# DSI Getting started

In [4]:
from dsi.dsi import DSI

In [5]:
# Create instance of DSI
baseline = DSI()

Created an instance of DSI


# Available features

To see which available backends, readers and writers area available, you can try calling funtionst to list the featureset available in your instalation.

In [6]:
# Lists available backends
baseline.list_backends()


Valid Backends for `backend_name` in backend():
----------------------------------------
Sqlite : Lightweight, file-based SQL backend.

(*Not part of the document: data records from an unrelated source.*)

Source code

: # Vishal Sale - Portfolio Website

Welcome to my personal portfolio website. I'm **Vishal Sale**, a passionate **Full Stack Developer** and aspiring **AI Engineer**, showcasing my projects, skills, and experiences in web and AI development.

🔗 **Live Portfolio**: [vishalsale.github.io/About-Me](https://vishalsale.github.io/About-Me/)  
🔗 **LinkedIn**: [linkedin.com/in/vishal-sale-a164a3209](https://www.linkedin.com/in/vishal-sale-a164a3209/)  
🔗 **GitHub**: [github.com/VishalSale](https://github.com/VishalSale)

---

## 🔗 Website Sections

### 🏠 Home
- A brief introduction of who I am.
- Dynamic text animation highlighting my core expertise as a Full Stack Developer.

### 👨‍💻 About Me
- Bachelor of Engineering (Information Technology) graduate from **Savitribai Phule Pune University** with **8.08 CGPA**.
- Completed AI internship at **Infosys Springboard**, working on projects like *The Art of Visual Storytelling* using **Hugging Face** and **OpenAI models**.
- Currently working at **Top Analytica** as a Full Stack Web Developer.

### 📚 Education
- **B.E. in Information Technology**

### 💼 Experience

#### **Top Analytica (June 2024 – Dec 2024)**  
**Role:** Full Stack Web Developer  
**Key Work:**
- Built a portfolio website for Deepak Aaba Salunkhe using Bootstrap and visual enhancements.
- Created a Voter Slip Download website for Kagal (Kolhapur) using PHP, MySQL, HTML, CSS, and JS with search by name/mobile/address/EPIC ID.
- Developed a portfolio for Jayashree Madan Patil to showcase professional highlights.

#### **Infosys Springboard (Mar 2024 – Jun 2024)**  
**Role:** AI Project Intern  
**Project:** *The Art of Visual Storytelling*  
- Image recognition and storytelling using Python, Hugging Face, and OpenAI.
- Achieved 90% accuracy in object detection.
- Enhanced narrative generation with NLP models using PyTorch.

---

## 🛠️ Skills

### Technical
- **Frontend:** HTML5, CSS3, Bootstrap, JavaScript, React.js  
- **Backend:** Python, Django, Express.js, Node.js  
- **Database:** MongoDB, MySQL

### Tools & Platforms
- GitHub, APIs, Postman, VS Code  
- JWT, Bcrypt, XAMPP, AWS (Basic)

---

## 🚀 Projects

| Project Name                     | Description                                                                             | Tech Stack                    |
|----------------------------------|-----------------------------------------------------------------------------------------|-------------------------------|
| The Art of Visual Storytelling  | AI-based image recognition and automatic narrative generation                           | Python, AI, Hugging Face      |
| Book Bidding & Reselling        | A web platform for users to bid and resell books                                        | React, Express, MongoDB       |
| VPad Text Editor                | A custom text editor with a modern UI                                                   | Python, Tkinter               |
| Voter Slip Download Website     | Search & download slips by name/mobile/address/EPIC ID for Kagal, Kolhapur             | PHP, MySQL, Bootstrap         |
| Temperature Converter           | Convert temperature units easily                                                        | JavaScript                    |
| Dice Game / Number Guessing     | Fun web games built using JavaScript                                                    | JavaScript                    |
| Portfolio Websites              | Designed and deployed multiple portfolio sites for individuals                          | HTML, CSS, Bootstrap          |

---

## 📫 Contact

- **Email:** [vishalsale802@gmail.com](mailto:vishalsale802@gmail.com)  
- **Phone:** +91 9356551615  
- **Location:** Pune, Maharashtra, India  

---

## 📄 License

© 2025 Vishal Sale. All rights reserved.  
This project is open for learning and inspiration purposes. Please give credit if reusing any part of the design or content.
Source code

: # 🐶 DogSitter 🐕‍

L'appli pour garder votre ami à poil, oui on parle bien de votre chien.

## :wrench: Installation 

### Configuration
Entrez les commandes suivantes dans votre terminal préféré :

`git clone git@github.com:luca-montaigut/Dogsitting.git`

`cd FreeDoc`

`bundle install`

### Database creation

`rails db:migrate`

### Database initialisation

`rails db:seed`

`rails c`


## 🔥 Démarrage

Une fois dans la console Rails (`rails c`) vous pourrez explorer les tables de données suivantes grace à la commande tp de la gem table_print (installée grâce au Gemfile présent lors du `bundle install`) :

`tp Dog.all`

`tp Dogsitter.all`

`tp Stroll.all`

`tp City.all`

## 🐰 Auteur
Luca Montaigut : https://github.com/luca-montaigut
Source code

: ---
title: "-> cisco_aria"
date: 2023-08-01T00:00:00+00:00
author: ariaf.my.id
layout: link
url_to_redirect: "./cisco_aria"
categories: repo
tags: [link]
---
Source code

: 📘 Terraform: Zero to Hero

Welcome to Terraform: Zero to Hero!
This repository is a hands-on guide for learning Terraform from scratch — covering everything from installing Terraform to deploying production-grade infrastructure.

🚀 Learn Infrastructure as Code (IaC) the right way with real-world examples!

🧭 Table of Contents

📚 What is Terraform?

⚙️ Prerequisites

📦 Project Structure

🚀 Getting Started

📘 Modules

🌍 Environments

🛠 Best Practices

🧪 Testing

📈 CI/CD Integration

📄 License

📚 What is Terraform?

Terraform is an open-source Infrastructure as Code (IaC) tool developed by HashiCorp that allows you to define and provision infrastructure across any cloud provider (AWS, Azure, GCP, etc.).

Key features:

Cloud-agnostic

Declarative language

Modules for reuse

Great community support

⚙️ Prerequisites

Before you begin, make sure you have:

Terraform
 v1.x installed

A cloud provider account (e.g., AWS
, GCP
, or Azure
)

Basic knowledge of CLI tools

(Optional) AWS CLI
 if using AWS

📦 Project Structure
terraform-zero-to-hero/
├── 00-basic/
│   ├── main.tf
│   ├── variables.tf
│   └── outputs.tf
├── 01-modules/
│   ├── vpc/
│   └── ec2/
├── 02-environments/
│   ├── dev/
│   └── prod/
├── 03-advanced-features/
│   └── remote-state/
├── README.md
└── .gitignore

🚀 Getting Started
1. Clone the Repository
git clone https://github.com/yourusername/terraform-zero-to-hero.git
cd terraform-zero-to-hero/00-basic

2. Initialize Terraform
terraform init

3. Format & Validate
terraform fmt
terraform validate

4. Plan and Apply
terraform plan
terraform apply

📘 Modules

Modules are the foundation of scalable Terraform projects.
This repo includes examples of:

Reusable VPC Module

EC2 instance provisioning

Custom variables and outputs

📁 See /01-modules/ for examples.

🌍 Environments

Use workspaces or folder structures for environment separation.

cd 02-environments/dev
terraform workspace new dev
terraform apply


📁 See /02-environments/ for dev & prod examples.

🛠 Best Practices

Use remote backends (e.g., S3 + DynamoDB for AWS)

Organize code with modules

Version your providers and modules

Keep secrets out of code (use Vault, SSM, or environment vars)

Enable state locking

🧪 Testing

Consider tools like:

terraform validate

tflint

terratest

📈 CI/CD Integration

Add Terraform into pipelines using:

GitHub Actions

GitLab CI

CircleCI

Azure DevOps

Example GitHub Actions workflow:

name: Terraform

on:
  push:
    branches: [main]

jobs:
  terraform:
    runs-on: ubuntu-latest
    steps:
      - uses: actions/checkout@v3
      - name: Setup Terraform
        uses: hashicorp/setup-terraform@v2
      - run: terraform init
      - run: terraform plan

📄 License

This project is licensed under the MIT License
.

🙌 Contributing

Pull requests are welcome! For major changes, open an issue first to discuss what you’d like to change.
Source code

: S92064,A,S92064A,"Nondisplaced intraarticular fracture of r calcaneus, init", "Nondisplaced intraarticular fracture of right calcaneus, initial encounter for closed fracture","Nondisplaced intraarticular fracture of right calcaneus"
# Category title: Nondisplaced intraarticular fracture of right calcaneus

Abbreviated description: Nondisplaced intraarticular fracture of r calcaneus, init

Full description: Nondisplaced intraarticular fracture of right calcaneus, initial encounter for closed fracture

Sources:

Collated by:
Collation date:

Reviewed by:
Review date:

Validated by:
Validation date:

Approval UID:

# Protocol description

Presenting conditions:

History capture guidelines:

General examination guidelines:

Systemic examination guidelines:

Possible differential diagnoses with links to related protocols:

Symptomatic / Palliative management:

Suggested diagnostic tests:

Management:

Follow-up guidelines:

Default backend used by DSI API.
DuckDB : In-process SQL backend optimized for fast analytics on large datasets.




In [7]:
# Lists available readers
baseline.list_readers()


Valid Readers for `reader_name` in read():
--------------------------------------------------
CSV                  : Loads data from CSV files (one table per call)
YAML1                : Loads data from YAML files of a certain structure
TOML1                : Loads data from TOML files of a certain structure
JSON                 : Loads single-table data from JSON files
Ensemble             : Loads a CSV file where each row is a simulation run; creates a simulation table
Cloverleaf           : Loads data from a directory with subfolders for each simulation run's input and output data
Bueno                : Loads performance data from Bueno (github.com/lanl/bueno) (.data text file format)
DublinCoreDatacard   : Loads dataset metadata adhering to the Dublin Core format (XML)
SchemaOrgDatacard    : Loads dataset metadata adhering to schema.org (JSON)
GoogleDatacard       : Loads dataset metadata adhering to the Google Data Cards Playbook (YAML)
Oceans11Datacard     : Loads dataset metada

In [8]:
# Lists available writers
baseline.list_writers()


Valid Writers for `writer_name` in write(): ['ER_Diagram', 'Table_Plot', 'Csv_Writer'] 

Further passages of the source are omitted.